Mocko Cloud

Local Tunnels

A Local Tunnel connects a port on your machine to your Cloud project. Requests to your public host reach the service you are running locally, and your mocks still apply on top. It is a way to put a real, in-progress backend behind the same URL your team already uses.

Local Tunnels are currently in beta.

Why tunnel instead of proxy

A project's proxy URL reaches a backend that is already accessible on the internet. A tunnel is for the backend that is not: a service on localhost behind your firewall or NAT. The tunnel opens a secure connection outward from your machine, so the Cloud can forward requests to it without you exposing a port.

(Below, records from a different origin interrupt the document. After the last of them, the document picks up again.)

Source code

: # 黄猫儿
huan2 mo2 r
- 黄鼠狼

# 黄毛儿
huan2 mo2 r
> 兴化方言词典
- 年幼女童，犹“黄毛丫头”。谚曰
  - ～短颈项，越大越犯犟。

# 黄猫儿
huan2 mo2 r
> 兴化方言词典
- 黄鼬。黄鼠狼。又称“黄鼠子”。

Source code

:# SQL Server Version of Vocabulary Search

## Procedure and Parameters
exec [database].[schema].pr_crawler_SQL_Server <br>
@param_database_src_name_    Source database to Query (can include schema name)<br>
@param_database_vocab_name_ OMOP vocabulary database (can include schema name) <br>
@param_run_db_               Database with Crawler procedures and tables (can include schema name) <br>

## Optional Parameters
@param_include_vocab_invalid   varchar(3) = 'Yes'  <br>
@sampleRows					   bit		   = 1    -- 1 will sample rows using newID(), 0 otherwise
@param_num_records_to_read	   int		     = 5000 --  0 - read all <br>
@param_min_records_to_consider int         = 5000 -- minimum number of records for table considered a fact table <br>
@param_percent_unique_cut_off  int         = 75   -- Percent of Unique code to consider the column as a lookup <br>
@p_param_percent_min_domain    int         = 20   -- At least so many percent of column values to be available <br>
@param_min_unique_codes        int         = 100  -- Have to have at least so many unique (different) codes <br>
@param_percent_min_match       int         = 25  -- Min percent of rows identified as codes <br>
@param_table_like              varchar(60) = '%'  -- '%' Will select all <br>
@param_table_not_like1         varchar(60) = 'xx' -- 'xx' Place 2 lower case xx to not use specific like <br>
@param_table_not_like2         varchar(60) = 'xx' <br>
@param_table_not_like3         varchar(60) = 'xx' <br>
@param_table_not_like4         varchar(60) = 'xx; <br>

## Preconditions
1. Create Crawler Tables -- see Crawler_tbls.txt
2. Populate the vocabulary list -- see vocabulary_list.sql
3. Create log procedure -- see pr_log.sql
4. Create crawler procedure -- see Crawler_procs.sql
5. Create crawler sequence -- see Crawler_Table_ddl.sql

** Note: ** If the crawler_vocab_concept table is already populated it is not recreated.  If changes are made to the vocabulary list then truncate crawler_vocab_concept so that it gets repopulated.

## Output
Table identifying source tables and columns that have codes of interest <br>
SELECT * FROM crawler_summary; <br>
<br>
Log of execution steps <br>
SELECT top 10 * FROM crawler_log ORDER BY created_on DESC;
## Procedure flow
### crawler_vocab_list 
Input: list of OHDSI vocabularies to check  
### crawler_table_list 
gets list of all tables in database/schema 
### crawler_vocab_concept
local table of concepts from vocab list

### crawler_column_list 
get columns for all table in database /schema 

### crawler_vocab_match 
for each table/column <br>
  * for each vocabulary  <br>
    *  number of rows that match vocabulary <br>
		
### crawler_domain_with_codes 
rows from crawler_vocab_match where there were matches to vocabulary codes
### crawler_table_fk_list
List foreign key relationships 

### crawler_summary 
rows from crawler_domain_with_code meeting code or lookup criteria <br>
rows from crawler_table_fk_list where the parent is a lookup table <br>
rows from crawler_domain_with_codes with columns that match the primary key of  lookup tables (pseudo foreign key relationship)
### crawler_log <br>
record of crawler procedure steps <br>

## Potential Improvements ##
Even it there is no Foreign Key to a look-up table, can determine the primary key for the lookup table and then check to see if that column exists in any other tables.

Because your mocks sit in front of the tunnel, you can override individual endpoints of a local service without touching its code, and watch every request that flows through in Request Logs.

Install the tunnel client

The tunnel runs as a small command-line client, installed globally from npm:

$npm install -g @mocko/tunnel

It exposes two equivalent commands, mocko-tunnel and the shorter mlt.

Get your tunnel token

A token authorizes the client to connect to your project. Open the Tunnels view in the control panel, enable Local Tunnel for the project, and copy the generated token. The token belongs to the project, so anyone with it can tunnel into that host: treat it like a secret.

Open the tunnel

Point the client at the local port you want to expose. If your service runs on port 8080:

$mocko-tunnel 8080

The client prompts for the token the first time. You can also pass it directly, which is handy in scripts:

$mocko-tunnel 8080 --token <your-tunnel-token>

While the tunnel is open, requests to your public host that no mock handles are delivered to your local service on port 8080. Stop the client and the tunnel closes.

A tunnel and a proxy URL both handle the requests your mocks do not. Reach for the tunnel when the backend only exists on your machine, and for the proxy URL when it is already reachable on the network.